Effect of manganese on the speciation of neptunium(V) on manganese doped magnetites

Abstract

Speciation and fate of radionuclides in environment are strongly dependent on their interaction with various mineral surfaces. Presence of impurity atoms in minerals modifies these interactions. 237Np, a long-lived component of nuclear high-level waste, is highly mobile in environment as neptunyl (NpO2+) cation. Role of impurities in defining its interaction with mineral surfaces present in natural and engineered systems is yet to be completely understood. Manganese is a ubiquitous impurity present in naturally occurring iron corrosion product, magnetite. Here, a series of manganese (Mn)-doped magnetites (FM) was synthesized and the evolution of solid-sorbed speciation of Np(V) was investigated as a function of Mn doping (3–11 wt%) in near neutral pH condition. Combining Mn K-edge and Np L3-edge X-ray absorption fine structure spectra with Np M5-edge high energy-resolution X-ray absorption near-edge structure spectra, we found nanoparticulate NpIVO2 solid as the single speciation of Np sorbed on both doped and undoped magnetites.
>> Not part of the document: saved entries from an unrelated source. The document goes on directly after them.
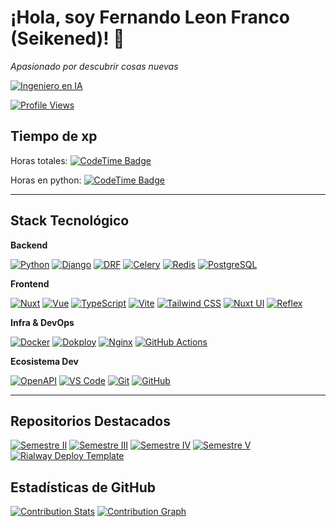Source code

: # ¡Hola, soy Fernando Leon Franco (Seikened)! 👾

 _Apasionado por descubrir cosas nuevas_ 

[![Ingeniero en IA](https://img.shields.io/badge/-Ingeniero%20en%20IA-3F51B5?style=for-the-badge&logo=OpenAI&logoColor=white)](#)
<!--
[![GitHub followers](https://img.shields.io/github/followers/Seikened?style=for-the-badge&label=Follow%20@Seikened)](https://github.com/Seikened?tab=followers)-->
[![Profile Views](https://komarev.com/ghpvc/?username=Seikened&style=for-the-badge)](https://github.com/Seikened)


## Tiempo de xp
Horas totales: [![CodeTime Badge](https://shields.jannchie.com/endpoint?style=flat&color=222&url=https%3A%2F%2Fapi.codetime.dev%2Fv3%2Fusers%2Fshield%3Fuid%3D26203)](https://codetime.dev)

Horas en python: [![CodeTime Badge](https://shields.jannchie.com/endpoint?style=flat&color=222&url=https%3A%2F%2Fapi.codetime.dev%2Fv3%2Fusers%2Fshield%3Fuid%3D26203%26language%3Dpython)](https://codetime.dev)


---

## Stack Tecnológico

**Backend**

[![Python](https://img.shields.io/badge/-Python-3776AB?style=for-the-badge&logo=python&logoColor=white)](https://www.python.org/)
[![Django](https://img.shields.io/badge/-Django-092E20?style=for-the-badge&logo=django&logoColor=white)](https://www.djangoproject.com/)
[![DRF](https://img.shields.io/badge/-Django%20REST%20Framework-A30000?style=for-the-badge&logo=django&logoColor=white)](https://www.django-rest-framework.org/)
[![Celery](https://img.shields.io/badge/-Celery-37814A?style=for-the-badge&logo=celery&logoColor=white)](https://docs.celeryq.dev/)
[![Redis](https://img.shields.io/badge/-Redis-DC382D?style=for-the-badge&logo=redis&logoColor=white)](https://redis.io/)
[![PostgreSQL](https://img.shields.io/badge/-PostgreSQL-4169E1?style=for-the-badge&logo=postgresql&logoColor=white)](https://www.postgresql.org/)

**Frontend**

[![Nuxt](https://img.shields.io/badge/-Nuxt-00DC82?style=for-the-badge&logo=nuxt.js&logoColor=white)](https://nuxt.com/)
[![Vue](https://img.shields.io/badge/-Vue-4FC08D?style=for-the-badge&logo=vue.js&logoColor=white)](https://vuejs.org/)
[![TypeScript](https://img.shields.io/badge/-TypeScript-3178C6?style=for-the-badge&logo=typescript&logoColor=white)](https://www.typescriptlang.org/)
[![Vite](https://img.shields.io/badge/-Vite-646CFF?style=for-the-badge&logo=vite&logoColor=white)](https://vitejs.dev/)
[![Tailwind CSS](https://img.shields.io/badge/-Tailwind%20CSS-06B6D4?style=for-the-badge&logo=tailwindcss&logoColor=white)](https://tailwindcss.com/)
[![Nuxt UI](https://img.shields.io/badge/-Nuxt%20UI-00DC82?style=for-the-badge&logo=nuxt.js&logoColor=white)](https://ui.nuxt.com/)
[![Reflex](https://img.shields.io/badge/-Reflex-8C62E3?style=for-the-badge&logo=vercel&logoColor=white)](https://github.com/reflex-dev/reflex)

**Infra & DevOps**

[![Docker](https://img.shields.io/badge/-Docker-2496ED?style=for-the-badge&logo=docker&logoColor=white)](https://www.docker.com/)
[![Dokploy](https://img.shields.io/badge/-Dokploy-111111?style=for-the-badge&logo=docker&logoColor=white)](https://dokploy.com/)
[![Nginx](https://img.shields.io/badge/-Nginx-009639?style=for-the-badge&logo=nginx&logoColor=white)](https://nginx.org/)
[![GitHub Actions](https://img.shields.io/badge/-GitHub%20Actions-2088FF?style=for-the-badge&logo=githubactions&logoColor=white)](https://github.com/features/actions)

**Ecosistema Dev**

[![OpenAPI](https://img.shields.io/badge/-OpenAPI-6BA539?style=for-the-badge&logo=openapiinitiative&logoColor=white)](https://www.openapis.org/)
[![VS Code](https://img.shields.io/badge/-VS%20Code-007ACC?style=for-the-badge&logo=visualstudiocode&logoColor=white)](https://code.visualstudio.com/)
[![Git](https://img.shields.io/badge/-Git-F05032?style=for-the-badge&logo=git&logoColor=white)](https://git-scm.com/)
[![GitHub](https://img.shields.io/badge/-GitHub-181717?style=for-the-badge&logo=github&logoColor=white)](https://github.com/Seikened)

---

## Repositorios Destacados

[![Semestre II](https://img.shields.io/badge/Semestre%20II-Repo-%23E67E22?style=flat-square&logo=github)](https://github.com/Seikened/Semestre_II)
[![Semestre III](https://img.shields.io/badge/Semestre%20III-Repo-%23F1C40F?style=flat-square&logo=github)](https://github.com/Seikened/Semestre_III)
[![Semestre IV](https://img.shields.io/badge/Semestre%20IV-Repo-%2334B27A?style=flat-square&logo=github)](https://github.com/Seikened/semestre_IV)
[![Semestre V](https://img.shields.io/badge/Semestre%20V-Repo-%2334B27A?style=flat-square&logo=github)](https://github.com/Seikened/semestre_V)
[![Rialway Deploy Template](https://img.shields.io/badge/Rialway%20Deploy%20Template-Repo-%235C4EE5?style=flat-square&logo=github)](https://github.com/Seikened/template_reflex_on_rialway)

<!--
### Forks & Stars (Ejemplo con Semestre II)
[![Stars - Semestre II](https://img.shields.io/github/stars/Seikened/Semestre_II?style=for-the-badge)](https://github.com/Seikened/Semestre_II/stargazers)
[![Forks - Semestre II](https://img.shields.io/github/forks/Seikened/Semestre_II?style=for-the-badge)](https://github.com/Seikened/Semestre_II/network)
-->

## Estadísticas de GitHub

[![Contribution Stats](https://github-contribution-stats.vercel.app/api/?username=Seikened)](https://github.com/LordDashMe/github-contribution-stats/)
[![Contribution Graph](https://github-readme-activity-graph.vercel.app/graph?username=Seikened&theme=github)](https://github.com/Ashutosh00710/github-readme-activity-graph)

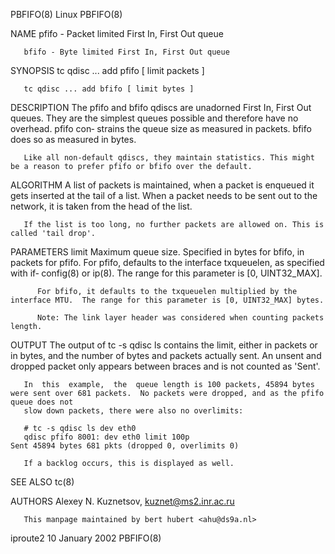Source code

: PBFIFO(8)								     Linux								     PBFIFO(8)

NAME
       pfifo - Packet limited First In, First Out queue

       bfifo - Byte limited First In, First Out queue

SYNOPSIS
       tc qdisc ... add pfifo [ limit packets ]

       tc qdisc ... add bfifo [ limit bytes ]

DESCRIPTION
       The  pfifo and bfifo qdiscs are unadorned First In, First Out queues. They are the simplest queues possible and therefore have no overhead.  pfifo con‐
       strains the queue size as measured in packets.  bfifo does so as measured in bytes.

       Like all non-default qdiscs, they maintain statistics. This might be a reason to prefer pfifo or bfifo over the default.

ALGORITHM
       A list of packets is maintained, when a packet is enqueued it gets inserted at the tail of a list. When a packet needs to be sent out to	 the  network,
       it is taken from the head of the list.

       If the list is too long, no further packets are allowed on. This is called 'tail drop'.

PARAMETERS
       limit  Maximum  queue  size. Specified in bytes for bfifo, in packets for pfifo. For pfifo, defaults to the interface txqueuelen, as specified with if‐
	      config(8) or ip(8).  The range for this parameter is [0, UINT32_MAX].

	      For bfifo, it defaults to the txqueuelen multiplied by the interface MTU.	 The range for this parameter is [0, UINT32_MAX] bytes.

	      Note: The link layer header was considered when counting packets length.

OUTPUT
       The output of tc -s qdisc ls contains the limit, either in packets or in bytes, and the number of bytes	and  packets  actually	sent.  An  unsent  and
       dropped packet only appears between braces and is not counted as 'Sent'.

       In  this	 example,  the	queue length is 100 packets, 45894 bytes were sent over 681 packets.  No packets were dropped, and as the pfifo queue does not
       slow down packets, there were also no overlimits:

       # tc -s qdisc ls dev eth0
       qdisc pfifo 8001: dev eth0 limit 100p
	Sent 45894 bytes 681 pkts (dropped 0, overlimits 0)

       If a backlog occurs, this is displayed as well.

SEE ALSO
       tc(8)

AUTHORS
       Alexey N. Kuznetsov, <kuznet@ms2.inr.ac.ru>

       This manpage maintained by bert hubert <ahu@ds9a.nl>

iproute2								10 January 2002								     PBFIFO(8)
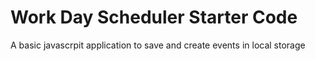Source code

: # Work Day Scheduler Starter Code
A basic javascrpit application to save and create events in local storage
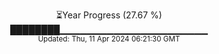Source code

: <p align="center">
⏳Year Progress (27.67 %) <br>
████████▁▁▁▁▁▁▁▁▁▁▁▁▁▁▁▁▁▁▁▁▁▁ <br>
<sub>Updated: Thu, 11 Apr 2024 06:21:30 GMT</sub>
</p>


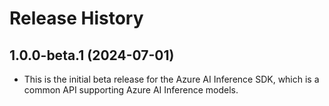 # Release History

## 1.0.0-beta.1 (2024-07-01)

- This is the initial beta release for the Azure AI Inference SDK, which is a common API supporting Azure AI Inference models.
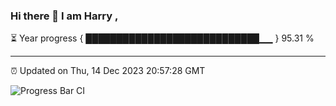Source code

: ### Hi there 👋 I am Harry , 

⏳ Year progress { ████████████████████████████▁▁ } 95.31 %

---

⏰ Updated on Thu, 14 Dec 2023 20:57:28 GMT

![Progress Bar CI](https://github.com/duykhang68/duykhang68/workflows/Progress%20Bar%20CI/badge.svg)
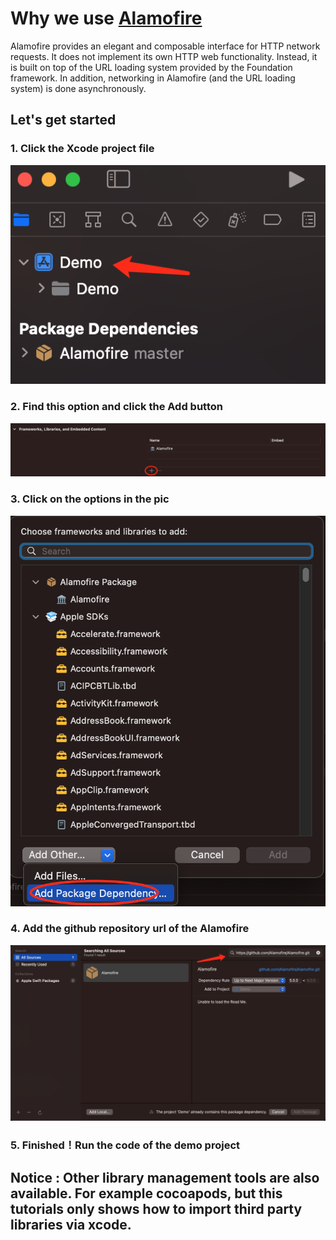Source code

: # Why we use [Alamofire](https://github.com/Alamofire/Alamofire)
Alamofire provides an elegant and composable interface for HTTP network requests. It does not implement its own HTTP web functionality. Instead, it is built on top of the URL loading system provided by the Foundation framework. In addition, networking in Alamofire (and the URL loading system) is done asynchronously.
## Let's get started
### 1. Click the Xcode project file
![IMAGE](https://github.com/MGMCN/Team-GYUK/blob/main/image/Add_lib0.png)
### 2. Find this option and click the Add button
![IMAGE](https://github.com/MGMCN/Team-GYUK/blob/main/image/Add_lib1.png)
### 3. Click on the options in the pic
![IMAGE](https://github.com/MGMCN/Team-GYUK/blob/main/image/Add_lib2.png)
### 4. Add the github repository url of the Alamofire
![IMAGE](https://github.com/MGMCN/Team-GYUK/blob/main/image/Add_lib3.png)
### 5. Finished！Run the code of the demo project
## Notice : Other library management tools are also available. For example cocoapods, but this tutorials only shows how to import third party libraries via xcode.
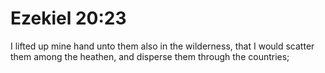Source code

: # Ezekiel 20:23

I lifted up mine hand unto them also in the wilderness, that I would scatter them among the heathen, and disperse them through the countries;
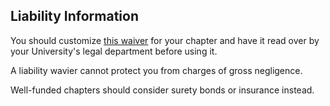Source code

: Liability Information
---------------------

You should customize [this waiver](https://github.com/CollHome/collhome-resources/blob/master/Start%20a%20CollHome/Liability%20information/Standard%20Liability%20Waiver%20Release%20Form.pdf) for your chapter and have it
read over by your University's legal department before using it.

A liability wavier cannot protect you from charges of gross negligence.

Well-funded chapters should consider surety bonds or insurance instead.
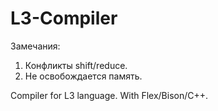 L3-Compiler
===========

Замечания:

1) Конфликты shift/reduce.
2) Не освобождается память.

Compiler for L3 language. With Flex/Bison/C++.
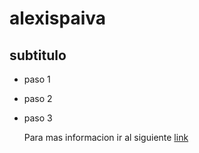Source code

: # alexispaiva
## subtitulo 
- paso 1
- paso 2
- paso 3

    Para mas informacion ir al siguiente [link](https://github.com/alexissilvapaiva/)
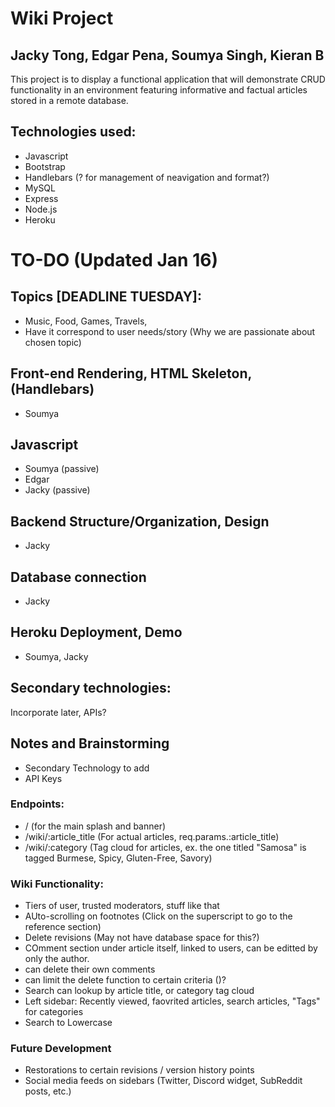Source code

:# Wiki Project

## Jacky Tong, Edgar Pena, Soumya Singh, Kieran B

This project is to display a functional application that will demonstrate CRUD functionality in an environment featuring informative and factual articles stored in a remote database.

## Technologies used:

- Javascript
- Bootstrap
- Handlebars (? for management of neavigation and format?)
- MySQL
- Express
- Node.js
- Heroku

# TO-DO (Updated Jan 16)

## Topics [DEADLINE TUESDAY]:

- Music, Food, Games, Travels,
- Have it correspond to user needs/story (Why we are passionate about chosen topic)

## Front-end Rendering, HTML Skeleton, (Handlebars)

- Soumya

## Javascript

- Soumya (passive)
- Edgar
- Jacky (passive)

## Backend Structure/Organization, Design

- Jacky

## Database connection

- Jacky

## Heroku Deployment, Demo

- Soumya, Jacky

## Secondary technologies:

Incorporate later, APIs?

## Notes and Brainstorming

- Secondary Technology to add
- API Keys

### Endpoints:

- / (for the main splash and banner)
- /wiki/:article_title (For actual articles, req.params.:article_title)
- /wiki/:category (Tag cloud for articles, ex. the one titled "Samosa" is tagged Burmese, Spicy, Gluten-Free, Savory)

### Wiki Functionality:

- Tiers of user, trusted moderators, stuff like that
- AUto-scrolling on footnotes (Click on the superscript to go to the reference section)
- Delete revisions (May not have database space for this?)
- COmment section under article itself, linked to users, can be editted by only the author.
- can delete their own comments
- can limit the delete function to certain criteria ()?
- Search can lookup by article title, or category tag cloud
- Left sidebar:
  Recently viewed, faovrited articles, search articles,
  "Tags" for categories
- Search to Lowercase

### Future Development

- Restorations to certain revisions / version history points
- Social media feeds on sidebars (Twitter, Discord widget, SubReddit posts, etc.)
Without changing the surface speciation of Np, Mn-O sites did show preference for sorbing Np(V) vis-á-vis Fe-O sites. Mn participates through Fe(II)/Mn(III) redox couple in reducing sorbed Np(V). Its participation, however, becomes significant only when the doped-magnetite contains a critical minimum concentration (> 6 wt%) of Mn. This study highlights the significant role of impurity atom wherein it interacts with sorbing species through redox process.